*WHAT THE EXERCISE ASKS*
Take every line from the listing below that contains "right".

*THE DATA*

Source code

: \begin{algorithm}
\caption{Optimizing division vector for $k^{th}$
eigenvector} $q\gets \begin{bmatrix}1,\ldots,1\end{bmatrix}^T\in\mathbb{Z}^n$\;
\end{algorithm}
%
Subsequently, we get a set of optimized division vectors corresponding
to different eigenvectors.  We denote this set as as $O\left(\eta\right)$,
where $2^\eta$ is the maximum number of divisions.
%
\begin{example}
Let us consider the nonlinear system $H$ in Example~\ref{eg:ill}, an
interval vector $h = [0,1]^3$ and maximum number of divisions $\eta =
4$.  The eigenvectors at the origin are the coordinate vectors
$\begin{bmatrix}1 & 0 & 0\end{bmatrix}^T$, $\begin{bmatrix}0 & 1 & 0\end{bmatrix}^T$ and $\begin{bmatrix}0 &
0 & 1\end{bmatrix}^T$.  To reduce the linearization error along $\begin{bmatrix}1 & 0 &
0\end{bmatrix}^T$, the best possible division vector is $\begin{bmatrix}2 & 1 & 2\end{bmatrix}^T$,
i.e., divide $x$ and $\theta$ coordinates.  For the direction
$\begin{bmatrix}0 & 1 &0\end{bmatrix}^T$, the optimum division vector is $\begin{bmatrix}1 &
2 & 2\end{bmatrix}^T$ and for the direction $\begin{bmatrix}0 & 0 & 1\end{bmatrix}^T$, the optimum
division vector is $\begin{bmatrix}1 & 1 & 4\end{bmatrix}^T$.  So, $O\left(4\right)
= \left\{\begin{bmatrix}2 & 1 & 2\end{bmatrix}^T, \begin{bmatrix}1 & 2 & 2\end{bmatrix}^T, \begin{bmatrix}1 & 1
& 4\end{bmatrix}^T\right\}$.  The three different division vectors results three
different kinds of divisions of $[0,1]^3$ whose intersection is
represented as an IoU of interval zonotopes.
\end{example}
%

*RESULT FOR THIS EXERCISE*
to different eigenvectors.  We denote this set as as $O\left(\eta\right)$,
division vector is $\begin{bmatrix}1 & 1 & 4\end{bmatrix}^T$.  So, $O\left(4\right)
& 4\end{bmatrix}^T\right\}$.  The three different division vectors results three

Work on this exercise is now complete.